### ABOUT THIS TASK
Find the word "text" in the records below. List each line containing it.
Start of Block
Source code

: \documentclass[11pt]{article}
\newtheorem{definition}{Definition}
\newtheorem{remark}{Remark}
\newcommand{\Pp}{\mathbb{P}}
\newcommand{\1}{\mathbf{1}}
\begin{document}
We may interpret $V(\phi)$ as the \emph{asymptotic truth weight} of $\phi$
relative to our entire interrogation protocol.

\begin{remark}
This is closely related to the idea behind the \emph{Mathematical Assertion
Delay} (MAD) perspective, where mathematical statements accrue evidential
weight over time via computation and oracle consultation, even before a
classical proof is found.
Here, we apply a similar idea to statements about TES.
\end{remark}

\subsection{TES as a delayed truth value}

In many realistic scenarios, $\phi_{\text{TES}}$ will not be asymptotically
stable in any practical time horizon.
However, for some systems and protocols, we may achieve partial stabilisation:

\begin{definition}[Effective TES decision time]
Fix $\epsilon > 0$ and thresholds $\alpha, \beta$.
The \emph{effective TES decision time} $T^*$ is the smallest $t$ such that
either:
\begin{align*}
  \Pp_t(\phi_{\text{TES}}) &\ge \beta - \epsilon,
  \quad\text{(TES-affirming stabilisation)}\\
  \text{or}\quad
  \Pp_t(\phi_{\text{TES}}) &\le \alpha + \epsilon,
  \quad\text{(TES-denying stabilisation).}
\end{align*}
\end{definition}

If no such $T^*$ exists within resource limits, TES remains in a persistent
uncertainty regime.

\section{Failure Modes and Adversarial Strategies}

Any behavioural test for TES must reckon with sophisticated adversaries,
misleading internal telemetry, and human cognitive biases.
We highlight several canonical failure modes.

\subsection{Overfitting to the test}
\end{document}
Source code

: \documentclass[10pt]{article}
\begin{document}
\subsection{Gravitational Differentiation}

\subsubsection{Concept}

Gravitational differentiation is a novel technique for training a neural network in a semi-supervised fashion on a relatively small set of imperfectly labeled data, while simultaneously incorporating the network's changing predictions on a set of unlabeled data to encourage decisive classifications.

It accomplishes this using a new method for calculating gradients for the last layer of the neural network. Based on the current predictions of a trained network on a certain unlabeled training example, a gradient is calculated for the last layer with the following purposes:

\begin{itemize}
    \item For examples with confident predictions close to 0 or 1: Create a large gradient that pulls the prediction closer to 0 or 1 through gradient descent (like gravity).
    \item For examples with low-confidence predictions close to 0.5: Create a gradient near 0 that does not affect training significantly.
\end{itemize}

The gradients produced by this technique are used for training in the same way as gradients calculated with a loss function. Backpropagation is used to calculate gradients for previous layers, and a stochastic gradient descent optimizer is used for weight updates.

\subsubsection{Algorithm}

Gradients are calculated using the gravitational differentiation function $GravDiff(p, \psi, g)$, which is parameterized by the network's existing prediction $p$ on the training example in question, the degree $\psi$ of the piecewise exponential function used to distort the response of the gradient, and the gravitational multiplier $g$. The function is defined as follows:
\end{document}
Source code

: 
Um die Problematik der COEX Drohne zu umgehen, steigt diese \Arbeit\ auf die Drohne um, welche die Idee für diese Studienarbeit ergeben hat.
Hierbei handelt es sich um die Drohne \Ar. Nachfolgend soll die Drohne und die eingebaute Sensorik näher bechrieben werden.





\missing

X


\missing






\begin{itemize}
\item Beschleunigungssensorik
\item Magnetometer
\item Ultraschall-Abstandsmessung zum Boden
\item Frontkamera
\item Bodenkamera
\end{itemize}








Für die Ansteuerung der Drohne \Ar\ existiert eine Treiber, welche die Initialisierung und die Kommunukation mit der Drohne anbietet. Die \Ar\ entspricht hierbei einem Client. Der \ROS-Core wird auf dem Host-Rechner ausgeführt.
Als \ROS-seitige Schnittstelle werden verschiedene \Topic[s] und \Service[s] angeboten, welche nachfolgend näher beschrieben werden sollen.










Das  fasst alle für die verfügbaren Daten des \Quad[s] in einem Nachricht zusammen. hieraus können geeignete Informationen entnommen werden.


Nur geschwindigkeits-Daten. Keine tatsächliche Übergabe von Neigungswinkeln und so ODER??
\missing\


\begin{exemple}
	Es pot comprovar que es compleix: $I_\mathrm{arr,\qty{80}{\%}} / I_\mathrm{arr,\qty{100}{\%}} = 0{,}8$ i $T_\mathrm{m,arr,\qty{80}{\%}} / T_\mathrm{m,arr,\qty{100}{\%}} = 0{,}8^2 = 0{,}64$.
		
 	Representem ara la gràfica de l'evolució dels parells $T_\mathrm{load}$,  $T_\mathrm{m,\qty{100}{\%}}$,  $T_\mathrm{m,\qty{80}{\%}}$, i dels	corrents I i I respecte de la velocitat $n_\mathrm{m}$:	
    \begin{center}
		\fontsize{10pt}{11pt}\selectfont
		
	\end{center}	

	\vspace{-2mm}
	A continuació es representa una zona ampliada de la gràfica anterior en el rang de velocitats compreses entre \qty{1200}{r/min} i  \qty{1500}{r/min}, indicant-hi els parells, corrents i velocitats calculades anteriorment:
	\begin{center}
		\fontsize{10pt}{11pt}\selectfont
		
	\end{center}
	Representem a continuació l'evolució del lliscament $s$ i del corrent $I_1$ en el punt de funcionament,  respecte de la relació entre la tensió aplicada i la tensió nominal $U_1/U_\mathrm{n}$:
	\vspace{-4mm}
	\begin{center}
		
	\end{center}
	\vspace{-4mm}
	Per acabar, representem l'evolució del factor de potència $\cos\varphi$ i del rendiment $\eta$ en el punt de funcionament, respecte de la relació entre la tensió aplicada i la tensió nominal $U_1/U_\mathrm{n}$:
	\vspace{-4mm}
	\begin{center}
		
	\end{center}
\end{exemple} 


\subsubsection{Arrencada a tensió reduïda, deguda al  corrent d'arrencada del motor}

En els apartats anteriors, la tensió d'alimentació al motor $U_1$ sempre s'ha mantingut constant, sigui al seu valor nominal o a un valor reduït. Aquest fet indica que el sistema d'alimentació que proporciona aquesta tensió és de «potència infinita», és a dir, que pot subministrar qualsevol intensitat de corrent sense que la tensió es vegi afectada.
End of Block
### YOUR RESPONSE
In many realistic scenarios, $\phi_{\text{TES}}$ will not be asymptotically
  \Pp_t(\phi_{\text{TES}}) &\ge \beta - \epsilon,
  \quad\text{(TES-affirming stabilisation)}\\
  \text{or}\quad
  \Pp_t(\phi_{\text{TES}}) &\le \alpha + \epsilon,
  \quad\text{(TES-denying stabilisation).}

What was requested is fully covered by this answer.